── Information given

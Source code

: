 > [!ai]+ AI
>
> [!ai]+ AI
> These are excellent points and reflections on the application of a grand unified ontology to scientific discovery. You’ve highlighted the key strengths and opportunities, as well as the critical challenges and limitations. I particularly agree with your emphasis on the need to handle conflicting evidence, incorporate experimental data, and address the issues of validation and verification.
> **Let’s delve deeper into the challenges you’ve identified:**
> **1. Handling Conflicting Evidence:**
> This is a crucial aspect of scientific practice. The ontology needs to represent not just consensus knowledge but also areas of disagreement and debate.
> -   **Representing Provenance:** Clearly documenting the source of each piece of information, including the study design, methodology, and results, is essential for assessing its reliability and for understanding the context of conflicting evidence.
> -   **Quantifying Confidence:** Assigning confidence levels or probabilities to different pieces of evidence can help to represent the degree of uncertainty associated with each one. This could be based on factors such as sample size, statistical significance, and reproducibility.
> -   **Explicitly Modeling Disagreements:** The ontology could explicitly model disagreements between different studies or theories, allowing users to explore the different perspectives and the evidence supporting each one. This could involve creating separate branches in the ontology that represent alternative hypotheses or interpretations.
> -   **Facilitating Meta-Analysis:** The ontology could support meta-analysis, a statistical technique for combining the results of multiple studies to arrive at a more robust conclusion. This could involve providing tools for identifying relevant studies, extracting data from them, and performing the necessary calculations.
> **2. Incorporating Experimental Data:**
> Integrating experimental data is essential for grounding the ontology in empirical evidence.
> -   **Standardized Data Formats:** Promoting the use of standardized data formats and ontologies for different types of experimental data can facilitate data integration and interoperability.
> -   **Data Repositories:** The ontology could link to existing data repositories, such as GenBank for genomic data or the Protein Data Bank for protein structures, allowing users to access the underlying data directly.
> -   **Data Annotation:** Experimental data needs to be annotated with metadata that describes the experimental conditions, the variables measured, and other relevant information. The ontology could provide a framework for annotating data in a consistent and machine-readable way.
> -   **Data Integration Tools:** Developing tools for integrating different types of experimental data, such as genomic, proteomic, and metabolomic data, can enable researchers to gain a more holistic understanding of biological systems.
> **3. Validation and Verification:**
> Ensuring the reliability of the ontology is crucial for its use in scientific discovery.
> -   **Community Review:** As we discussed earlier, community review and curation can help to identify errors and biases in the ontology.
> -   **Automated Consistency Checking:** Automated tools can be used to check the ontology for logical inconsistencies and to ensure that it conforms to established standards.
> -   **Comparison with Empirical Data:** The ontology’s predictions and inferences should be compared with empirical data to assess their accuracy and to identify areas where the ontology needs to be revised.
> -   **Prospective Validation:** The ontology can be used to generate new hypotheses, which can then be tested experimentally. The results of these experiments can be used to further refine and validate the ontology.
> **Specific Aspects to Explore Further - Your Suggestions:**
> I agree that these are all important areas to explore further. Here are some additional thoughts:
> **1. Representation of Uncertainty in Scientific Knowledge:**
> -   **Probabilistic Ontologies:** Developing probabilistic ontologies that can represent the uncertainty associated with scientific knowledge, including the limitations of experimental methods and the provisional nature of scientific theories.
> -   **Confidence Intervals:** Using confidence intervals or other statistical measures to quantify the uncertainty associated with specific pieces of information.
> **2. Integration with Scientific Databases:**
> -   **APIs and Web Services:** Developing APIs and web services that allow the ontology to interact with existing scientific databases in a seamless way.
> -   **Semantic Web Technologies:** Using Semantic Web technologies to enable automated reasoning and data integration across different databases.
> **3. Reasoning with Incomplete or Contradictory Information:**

────

■ **Work required**
Return only the lines between the one holding "to be revised." and the one holding "in Scientific Knowledge:**", inclusive, exactly as they appear above.

■ **Answer section**
> -   **Comparison with Empirical Data:** The ontology’s predictions and inferences should be compared with empirical data to assess their accuracy and to identify areas where the ontology needs to be revised.
> -   **Prospective Validation:** The ontology can be used to generate new hypotheses, which can then be tested experimentally. The results of these experiments can be used to further refine and validate the ontology.
> **Specific Aspects to Explore Further - Your Suggestions:**
> I agree that these are all important areas to explore further. Here are some additional thoughts:
> **1. Representation of Uncertainty in Scientific Knowledge:**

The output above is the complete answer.